In many industrial applications, and especially in the automotive and aeronautical sectors, Virtual Testing (VT) of composite structures is foreseen as one of the strategies aimed at reducing the number of tests required to certificate new components. Conceptually, VT consists of the simulation of experimental tests through reliable numerical methods. By this strategy, it is intended to minimise the monetary and temporal costs associated with the certification and design processes and, at the same time, acquire a deeper level of understanding about the mechanical behaviour of composite structures. Thus, the VT ranges simulation from coupon level to subcomponent and component levels.
One of the most used numerical methods to build frameworks for VT of composite structures is the Finite Element Method (FEM). In part, this is because this method provides a versatile framework with reliable predictions in comparison with alternative modelling methods. Although these qualities, the VT of composite materials is a complex nonlinear numerical problem. The different damage mechanisms arising during the failure process increase the complexity of the models involved during the simulation. Moreover, the length scale concerning the damage phenomena imposes the use of thin meshes and refined time discretisation. These facts increase the computational costs of the simulations. Therefore, the VT of composite structures has usually an enormous computational cost, which, if not appropriately managed, can even preclude the simulation.

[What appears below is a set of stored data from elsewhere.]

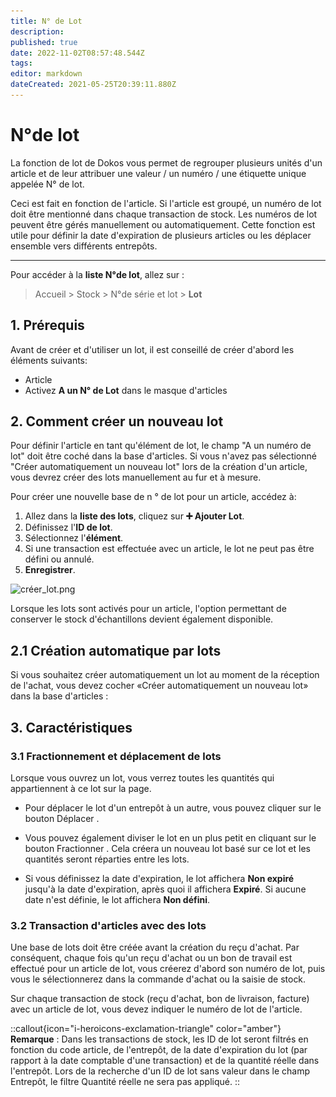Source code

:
 ```yaml
---
title: N° de Lot
description: 
published: true
date: 2022-11-02T08:57:48.544Z
tags: 
editor: markdown
dateCreated: 2021-05-25T20:39:11.880Z
---
```


# N°de lot
La fonction de lot de Dokos vous permet de regrouper plusieurs unités d'un article et de leur attribuer une valeur / un numéro / une étiquette unique appelée N° de lot.

Ceci est fait en fonction de l'article. Si l'article est groupé, un numéro de lot doit être mentionné dans chaque transaction de stock. Les numéros de lot peuvent être gérés manuellement ou automatiquement. Cette fonction est utile pour définir la date d'expiration de plusieurs articles ou les déplacer ensemble vers différents entrepôts.

---

Pour accéder à la **liste N°de lot**, allez sur :

> Accueil > Stock > N°de série et lot > **Lot**

## 1. Prérequis 
Avant de créer et d'utiliser un lot, il est conseillé de créer d'abord les éléments suivants:

- Article
- Activez **A un N° de Lot** dans le masque d'articles

## 2. Comment créer un nouveau lot

Pour définir l'article en tant qu'élément de lot, le champ "A un numéro de lot" doit être coché dans la base d'articles. Si vous n'avez pas sélectionné "Créer automatiquement un nouveau lot" lors de la création d'un article, vous devrez créer des lots manuellement au fur et à mesure.

Pour créer une nouvelle base de n ° de lot pour un article, accédez à:

1. Allez dans la **liste des lots**, cliquez sur **:heavy_plus_sign: Ajouter Lot**.
2. Définissez l'**ID de lot**.
3. Sélectionnez l'**élément**.
4. Si une transaction est effectuée avec un article, le lot ne peut pas être défini ou annulé.
5. **Enregistrer**.

![créer_lot.png](/content/stocks/batch/créer_lot.png)

Lorsque les lots sont activés pour un article, l'option permettant de conserver le stock d'échantillons devient également disponible.

## 2.1 Création automatique par lots

Si vous souhaitez créer automatiquement un lot au moment de la réception de l'achat, vous devez cocher «Créer automatiquement un nouveau lot» dans la base d'articles :

## 3. Caractéristiques

### 3.1 Fractionnement et déplacement de lots

Lorsque vous ouvrez un lot, vous verrez toutes les quantités qui appartiennent à ce lot sur la page.

- Pour déplacer le lot d'un entrepôt à un autre, vous pouvez cliquer sur le bouton Déplacer .

- Vous pouvez également diviser le lot en un plus petit en cliquant sur le bouton Fractionner . Cela créera un nouveau lot basé sur ce lot et les quantités seront réparties entre les lots.

- Si vous définissez la date d'expiration, le lot affichera **Non expiré** jusqu'à la date d'expiration, après quoi il affichera **Expiré**. Si aucune date n'est définie, le lot affichera **Non défini**.

### 3.2 Transaction d'articles avec des lots 

Une base de lots doit être créée avant la création du reçu d'achat. Par conséquent, chaque fois qu'un reçu d'achat ou un bon de travail est effectué pour un article de lot, vous créerez d'abord son numéro de lot, puis vous le sélectionnerez dans la commande d'achat ou la saisie de stock.

Sur chaque transaction de stock (reçu d'achat, bon de livraison, facture) avec un article de lot, vous devez indiquer le numéro de lot de l'article.

::callout{icon="i-heroicons-exclamation-triangle" color="amber"}
**Remarque** : Dans les transactions de stock, les ID de lot seront filtrés en fonction du code article, de l'entrepôt, de la date d'expiration du lot (par rapport à la date comptable d'une transaction) et de la quantité réelle dans l'entrepôt. Lors de la recherche d'un ID de lot sans valeur dans le champ Entrepôt, le filtre Quantité réelle ne sera pas appliqué.
::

This doctoral thesis aims at developing and implementing a computational framework for Virtual Testing of Composite Structures in a High-Performance Computing (HPC) environment. By this objective is pretended to overcome the limitation regarding the management of the computational costs. In this sense, this thesis presents different constitutive models, which are based on the continuum damage mechanics theory, and their implementation in the HPC-based base FE simulation code called Alya. The verification and validation of the models are performed comparing the numerical predictions with analytical and experimental data. These comparisons demonstrate not only the reliability of models but also the potential of the usage of an HPC-based FE simulation code for Virtual Testing of COmposite STructures. Thus, the outcome of this thesis is both the formulation of novel fracture models and the numerical framework named Alya-VITECOST.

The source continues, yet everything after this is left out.